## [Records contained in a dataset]
▬▬▬▬▬▬▬▬▬▬

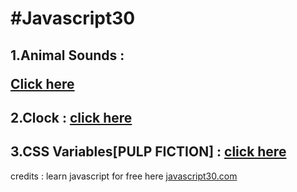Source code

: # **#Javascript30**

## 1.Animal Sounds : <p> <a href="https://anudeep-313.github.io/JS30/01.Animal%20sounds/index.html" targent="blank"><b>Click here</b></a> </p>

## 2.Clock : [click here](https://anudeep-313.github.io/JS30/02.Clock/index.html)
## 3.CSS Variables[PULP FICTION] : [click here](https://anudeep-313.github.io/JS30/03.CSS%20Variables_PULP%20FICTION/index.html)






   credits : learn javascript for free here [javascript30.com](https://javascript30.com/)
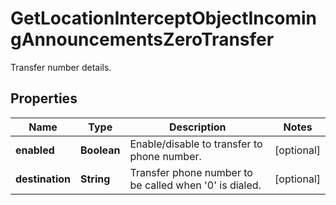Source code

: 

# GetLocationInterceptObjectIncomingAnnouncementsZeroTransfer

Transfer number details.

## Properties

| Name | Type | Description | Notes |
|------------ | ------------- | ------------- | -------------|
|**enabled** | **Boolean** | Enable/disable to transfer to phone number. |  [optional] |
|**destination** | **String** | Transfer phone number to be called when &#39;0&#39; is dialed. |  [optional] |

▬▬▬▬▬▬▬▬▬▬

Give again, exactly, the lines from the start of the data through the one holding "## 2.Clock : [click"; omit the pictures.

## [Output of the task]
Source code

: # **#Javascript30**

## 1.Animal Sounds : <p> <a href="https://anudeep-313.github.io/JS30/01.Animal%20sounds/index.html" targent="blank"><b>Click here</b></a> </p>

## 2.Clock : [click here](https://anudeep-313.github.io/JS30/02.Clock/index.html)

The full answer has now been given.